- Work order:
Report every line of the material that contains the string "recreate".
START Task data
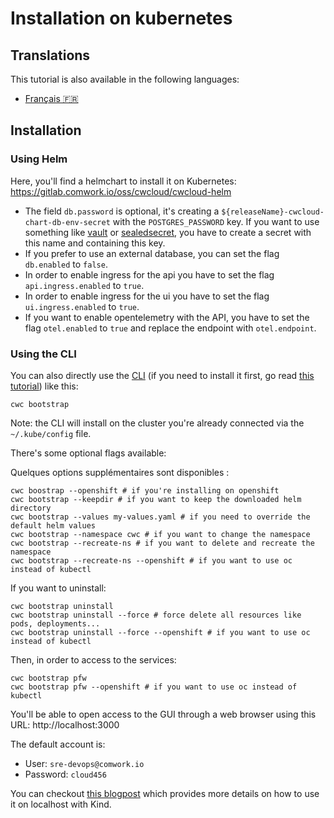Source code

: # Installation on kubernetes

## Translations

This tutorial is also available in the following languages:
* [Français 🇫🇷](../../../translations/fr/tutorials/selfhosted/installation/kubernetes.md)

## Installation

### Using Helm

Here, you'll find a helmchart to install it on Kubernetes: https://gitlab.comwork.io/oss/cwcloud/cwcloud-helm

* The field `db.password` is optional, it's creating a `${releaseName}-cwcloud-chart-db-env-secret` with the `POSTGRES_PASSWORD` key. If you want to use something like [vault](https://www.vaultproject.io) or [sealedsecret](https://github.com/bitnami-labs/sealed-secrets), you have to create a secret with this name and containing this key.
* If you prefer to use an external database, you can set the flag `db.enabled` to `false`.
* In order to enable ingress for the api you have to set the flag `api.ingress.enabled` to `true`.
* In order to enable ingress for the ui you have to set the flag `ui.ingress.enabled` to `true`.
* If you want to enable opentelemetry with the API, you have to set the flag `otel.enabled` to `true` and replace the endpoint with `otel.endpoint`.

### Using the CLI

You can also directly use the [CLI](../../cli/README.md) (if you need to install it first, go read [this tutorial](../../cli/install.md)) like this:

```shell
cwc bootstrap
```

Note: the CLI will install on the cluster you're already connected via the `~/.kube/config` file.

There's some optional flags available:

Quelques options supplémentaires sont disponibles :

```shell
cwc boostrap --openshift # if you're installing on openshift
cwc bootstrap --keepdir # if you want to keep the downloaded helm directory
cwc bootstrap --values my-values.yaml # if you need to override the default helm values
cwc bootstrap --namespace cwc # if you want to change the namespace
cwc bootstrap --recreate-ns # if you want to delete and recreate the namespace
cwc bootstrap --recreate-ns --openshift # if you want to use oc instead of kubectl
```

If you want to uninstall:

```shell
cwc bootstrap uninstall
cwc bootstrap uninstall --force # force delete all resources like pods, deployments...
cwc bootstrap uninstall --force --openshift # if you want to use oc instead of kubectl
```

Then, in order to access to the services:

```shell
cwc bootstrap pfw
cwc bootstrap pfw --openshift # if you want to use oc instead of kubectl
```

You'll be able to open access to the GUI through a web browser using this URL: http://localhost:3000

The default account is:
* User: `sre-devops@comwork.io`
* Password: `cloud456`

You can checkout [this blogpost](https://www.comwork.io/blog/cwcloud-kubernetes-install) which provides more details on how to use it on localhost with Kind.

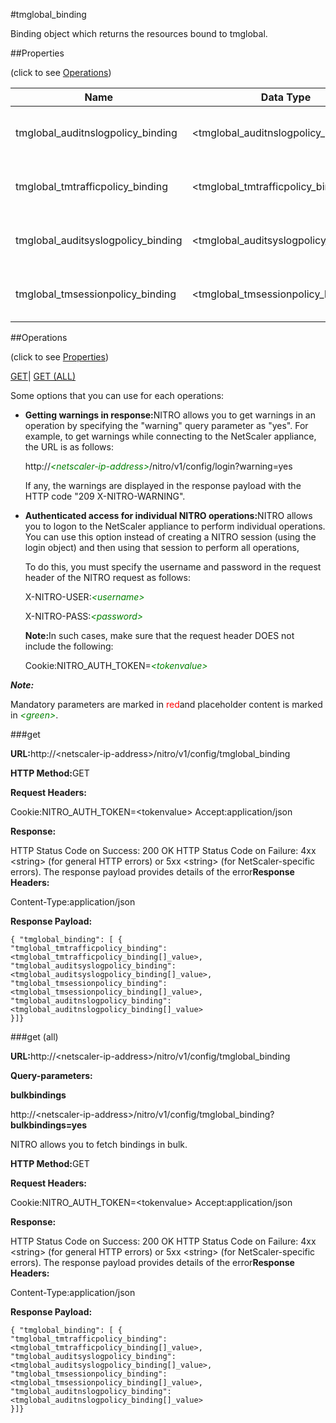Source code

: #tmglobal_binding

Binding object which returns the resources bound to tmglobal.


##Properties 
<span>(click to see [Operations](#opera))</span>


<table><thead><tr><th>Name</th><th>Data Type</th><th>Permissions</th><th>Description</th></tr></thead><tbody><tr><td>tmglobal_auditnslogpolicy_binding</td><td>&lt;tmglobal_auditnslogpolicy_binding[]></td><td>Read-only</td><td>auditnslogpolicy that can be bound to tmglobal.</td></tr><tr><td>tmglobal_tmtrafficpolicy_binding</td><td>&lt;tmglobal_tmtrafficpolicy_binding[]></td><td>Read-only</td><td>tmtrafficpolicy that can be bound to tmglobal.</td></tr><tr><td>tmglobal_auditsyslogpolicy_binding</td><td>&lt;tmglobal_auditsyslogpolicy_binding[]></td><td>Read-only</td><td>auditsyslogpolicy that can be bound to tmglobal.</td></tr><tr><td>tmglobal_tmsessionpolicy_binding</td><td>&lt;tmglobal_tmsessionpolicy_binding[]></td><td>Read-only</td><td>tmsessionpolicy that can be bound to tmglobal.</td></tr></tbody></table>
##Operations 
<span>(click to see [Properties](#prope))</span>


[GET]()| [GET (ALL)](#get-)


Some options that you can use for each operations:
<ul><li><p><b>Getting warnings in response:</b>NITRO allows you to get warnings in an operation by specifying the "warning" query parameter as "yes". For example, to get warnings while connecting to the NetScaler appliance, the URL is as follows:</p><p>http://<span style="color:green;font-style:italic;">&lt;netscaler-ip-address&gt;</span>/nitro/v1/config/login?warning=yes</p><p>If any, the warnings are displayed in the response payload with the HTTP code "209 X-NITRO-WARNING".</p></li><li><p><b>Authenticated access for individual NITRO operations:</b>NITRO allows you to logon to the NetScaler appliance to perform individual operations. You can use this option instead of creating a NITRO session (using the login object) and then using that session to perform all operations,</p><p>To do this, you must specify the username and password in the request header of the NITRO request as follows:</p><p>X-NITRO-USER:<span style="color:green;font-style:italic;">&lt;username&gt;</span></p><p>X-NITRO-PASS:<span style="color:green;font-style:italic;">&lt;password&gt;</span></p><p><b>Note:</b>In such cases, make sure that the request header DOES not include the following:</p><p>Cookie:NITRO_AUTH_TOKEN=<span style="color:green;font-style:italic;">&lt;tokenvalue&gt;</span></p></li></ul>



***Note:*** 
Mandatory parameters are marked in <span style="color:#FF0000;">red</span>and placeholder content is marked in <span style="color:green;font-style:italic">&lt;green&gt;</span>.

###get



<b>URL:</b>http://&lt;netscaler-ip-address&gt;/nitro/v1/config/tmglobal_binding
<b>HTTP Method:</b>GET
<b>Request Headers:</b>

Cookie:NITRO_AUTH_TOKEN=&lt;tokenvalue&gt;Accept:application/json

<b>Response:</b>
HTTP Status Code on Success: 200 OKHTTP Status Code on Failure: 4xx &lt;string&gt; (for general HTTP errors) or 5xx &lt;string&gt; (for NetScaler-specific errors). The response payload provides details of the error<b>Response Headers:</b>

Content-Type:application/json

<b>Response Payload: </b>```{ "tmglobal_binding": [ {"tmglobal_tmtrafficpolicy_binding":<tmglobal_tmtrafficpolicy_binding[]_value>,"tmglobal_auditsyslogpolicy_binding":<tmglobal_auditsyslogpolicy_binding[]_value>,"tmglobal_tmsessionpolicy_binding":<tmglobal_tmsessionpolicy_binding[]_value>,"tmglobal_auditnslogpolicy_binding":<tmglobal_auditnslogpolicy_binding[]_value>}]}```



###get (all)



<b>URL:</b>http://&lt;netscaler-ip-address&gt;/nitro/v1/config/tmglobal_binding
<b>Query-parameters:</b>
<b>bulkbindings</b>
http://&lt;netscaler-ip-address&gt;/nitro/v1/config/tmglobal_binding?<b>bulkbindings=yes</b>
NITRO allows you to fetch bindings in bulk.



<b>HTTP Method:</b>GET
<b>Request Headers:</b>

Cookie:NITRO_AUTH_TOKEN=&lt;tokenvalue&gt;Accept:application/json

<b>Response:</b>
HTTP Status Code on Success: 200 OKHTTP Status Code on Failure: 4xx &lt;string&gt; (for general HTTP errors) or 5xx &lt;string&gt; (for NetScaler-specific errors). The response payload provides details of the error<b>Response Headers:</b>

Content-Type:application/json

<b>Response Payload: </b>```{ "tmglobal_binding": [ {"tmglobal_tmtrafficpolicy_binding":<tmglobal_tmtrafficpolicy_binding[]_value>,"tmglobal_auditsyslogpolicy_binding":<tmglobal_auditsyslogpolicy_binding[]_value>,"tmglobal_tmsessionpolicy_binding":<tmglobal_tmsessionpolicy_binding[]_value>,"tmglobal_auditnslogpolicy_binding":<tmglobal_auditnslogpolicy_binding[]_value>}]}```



END Task data
- Answer space:
cwc bootstrap --recreate-ns # if you want to delete and recreate the namespace
cwc bootstrap --recreate-ns --openshift # if you want to use oc instead of kubectl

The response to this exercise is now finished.